Please ensure Javascript is enabled for purposes of website accessibility

O’Malley signs executive order on PlanMaryland

ANNAPOLIS — Gov. Martin O’Malley signed an executive order Monday outlining how to implement the state’s first long-range strategy to control growth as the population continues to swell, but opponents say the plan that includes sweeping land use implications should have gone through the General Assembly.

Former Maryland Gov. Harry Hughes, center, Gov. Martin O?Malley, left, and former Gov. Parris Glendening, right

O’Malley was joined by former governors Harry Hughes and Parris Glendening for the presentation of PlanMaryland. The basic framework of the plan is in effect. However, the administration will be working with local governments for the next six months to develop a specific list of criteria for planning areas, and no major changes are expected to happen before a year’s time, said Maryland Department of Planning Secretary Richard Hall.

“This plan will target investments that we make, and we estimate that we can actually save money by targeting those investments in the smarter growth areas,” said O’Malley. “It is not a way for the state to take away local planning and zoning prerogatives. Our purpose is to work with local planning and local zoning, and we all need to participate in this in order to make it work.”

He pointed to the construction of a new public health lab adjacent to Johns Hopkins Hospital in Baltimore — instead of in the middle of a cornfield in Howard County as previously planned — as an example of the kind of changes PlanMaryland will bring. The idea is to steer development into places that already have infrastructure, instead of building too much on declining acres of woodlands and wetlands.

But state Sen. E.J. Pipkin, R-Cecil, has described the plan as part of “a war on rural Maryland.” Pipkin said if the governor is so confident it’s the right way to go, he should allow the General Assembly to debate it and decide whether it should be implemented.

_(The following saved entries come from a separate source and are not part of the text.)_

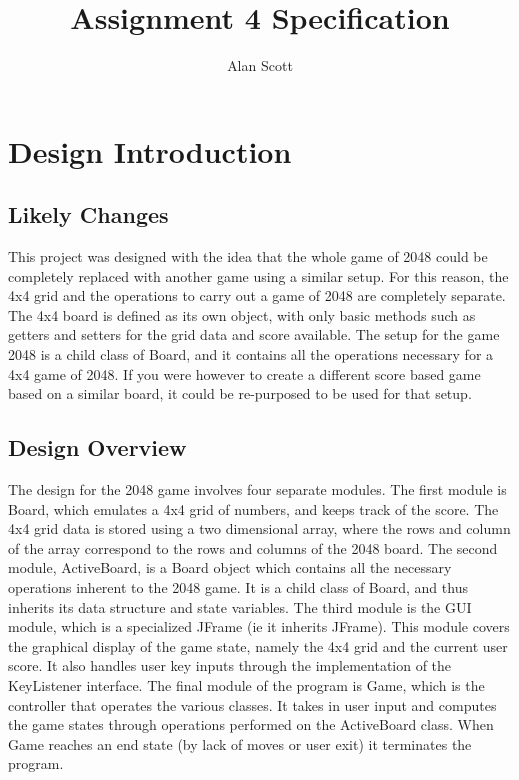 \documentclass[12pt]{article}
\title{Assignment 4 Specification}
\author{Alan Scott}
\begin{document}
\maketitle
\newpage

\section*{Design Introduction}
\subsection*{Likely Changes}
This project was designed with the idea that the whole game of 2048 could be completely replaced with another game using a similar setup. For this reason, the 4x4 grid and the operations to carry out a game of 2048 are completely separate. The 4x4 board is defined as its own object, with only basic methods such as getters and setters for the grid data and score available. The setup for the game 2048 is a child class of Board, and it contains all the operations necessary for a 4x4 game of 2048. If you were however to create a different score based game based on a similar board, it could be re-purposed to be used for that setup.
\subsection*{Design Overview}
The design for the 2048 game involves four separate modules. The first module is Board, which emulates a 4x4 grid of numbers, and keeps track of the score. The 4x4 grid data is stored using a two dimensional array, where the rows and column of the array correspond to the rows and columns of the 2048 board. The second module, ActiveBoard, is a Board object which contains all the necessary operations inherent to the 2048 game. It is a child class of Board, and thus inherits its data structure and state variables. The third module is the GUI module, which is a specialized JFrame (ie it inherits JFrame). This module covers the graphical display of the game state, namely the 4x4 grid and the current user score. It also handles user key inputs through the implementation of the KeyListener interface. The final module of the program is Game, which is the controller that operates the various classes. It takes in user input and computes the game states through operations performed on the ActiveBoard class. When Game reaches an end state (by lack of moves or user exit) it terminates the program. 

\newpage
\end{document}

“This is something that reaches every Marylander,” Pipkin said. “It has an impact on their local governance. It basically confirms a world view that not everyone in Maryland shares.”

O’Malley bristled at the suggestion that the policy is an attack on rural areas. He noted large investments in school construction funding in Western Maryland and on the Eastern Shore, as well as advances in opportunities for farms to plant crops that control soil erosion and protect water quality. The plan does not replace local decision making, O’Malley said.

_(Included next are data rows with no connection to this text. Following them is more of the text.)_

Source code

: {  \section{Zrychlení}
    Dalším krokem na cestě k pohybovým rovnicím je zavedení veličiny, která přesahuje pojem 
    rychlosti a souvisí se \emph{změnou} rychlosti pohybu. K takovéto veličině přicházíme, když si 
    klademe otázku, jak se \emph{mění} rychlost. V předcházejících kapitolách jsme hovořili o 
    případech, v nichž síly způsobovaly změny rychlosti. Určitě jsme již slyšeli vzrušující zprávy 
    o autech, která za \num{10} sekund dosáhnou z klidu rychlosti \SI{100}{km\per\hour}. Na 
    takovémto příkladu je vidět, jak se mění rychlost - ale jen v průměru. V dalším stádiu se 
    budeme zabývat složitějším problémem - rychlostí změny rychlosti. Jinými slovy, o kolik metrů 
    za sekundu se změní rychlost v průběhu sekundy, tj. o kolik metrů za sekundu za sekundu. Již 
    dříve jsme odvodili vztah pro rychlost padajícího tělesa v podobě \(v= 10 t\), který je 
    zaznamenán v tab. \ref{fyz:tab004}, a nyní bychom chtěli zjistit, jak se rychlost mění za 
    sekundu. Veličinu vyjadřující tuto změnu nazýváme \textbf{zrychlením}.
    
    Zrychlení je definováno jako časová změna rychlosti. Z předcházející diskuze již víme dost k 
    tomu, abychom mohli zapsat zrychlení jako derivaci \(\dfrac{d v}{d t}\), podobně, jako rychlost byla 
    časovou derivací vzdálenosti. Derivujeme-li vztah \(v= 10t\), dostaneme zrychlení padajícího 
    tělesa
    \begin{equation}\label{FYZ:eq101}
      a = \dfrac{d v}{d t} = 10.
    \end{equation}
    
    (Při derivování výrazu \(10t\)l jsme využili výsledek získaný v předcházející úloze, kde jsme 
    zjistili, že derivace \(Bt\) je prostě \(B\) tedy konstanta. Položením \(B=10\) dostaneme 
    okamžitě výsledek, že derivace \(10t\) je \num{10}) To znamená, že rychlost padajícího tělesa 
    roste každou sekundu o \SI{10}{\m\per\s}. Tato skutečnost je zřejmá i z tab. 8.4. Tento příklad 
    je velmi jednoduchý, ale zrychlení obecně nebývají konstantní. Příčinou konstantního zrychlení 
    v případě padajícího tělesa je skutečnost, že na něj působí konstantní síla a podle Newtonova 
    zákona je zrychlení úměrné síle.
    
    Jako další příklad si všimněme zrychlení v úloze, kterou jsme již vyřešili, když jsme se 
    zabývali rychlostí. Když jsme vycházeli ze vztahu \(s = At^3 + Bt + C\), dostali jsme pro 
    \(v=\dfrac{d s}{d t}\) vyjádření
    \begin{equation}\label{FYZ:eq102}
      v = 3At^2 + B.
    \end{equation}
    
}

Critics say the plan threatens local authority, because the state could steer money away from local projects. But O’Malley said the plan only aims to stop the unsustainable.

“The consequences, if you will, will primarily be budget consequences — as we make our capital allocations — and as each department makes its decisions based on what promotes smart growth versus what promotes sprawl and unsustainable land consumption,” O’Malley said.

Hall described PlanMaryland as a very general framework that could be changed or updated. He also said outreach to local officials already has reaped benefits.

“I know this will be harder in some places than others but we’ve already done it in one county in a matter of hours,” Hall said.

O’Malley underscored that the plan has been developed over four years after meetings with more than 3,000 people statewide. The governor also noted that the General Assembly first required preparation of a state development plan in 1959.

Smart growth has become all the more important, because Maryland has become the fifth most densely populated state in the nation, O’Malley said. While the debate is a difficult one, the state can’t wait, because the state’s population is expected to continue growing, the governor said.

Glendening, who has long been a smart growth advocate, said the tension has resulted from the traditional reliance on local decision making and concepts of private property.

“That worked fine for several hundred years,” said Glendening, who was governor from 1995 to 2003. “Now what we’re recognizing is that our resources are finite — that we cannot sustain decisions made on those principles — and so you can’t expect to immediately throw those principles out, but you can put some guidelines that start making better local decisions and then starts making better use of property.”

Hughes, a Democrat who is from Caroline County on the Eastern Shore, described the plan as an important step that will help protect the Chesapeake Bay and preserve agriculture.

“This is another step that’s going to be helpful in restoring that wonderful body of water, and also it’s going to be helpful for the agricultural community,” said Hughes, who was governor from 1979 to 1987.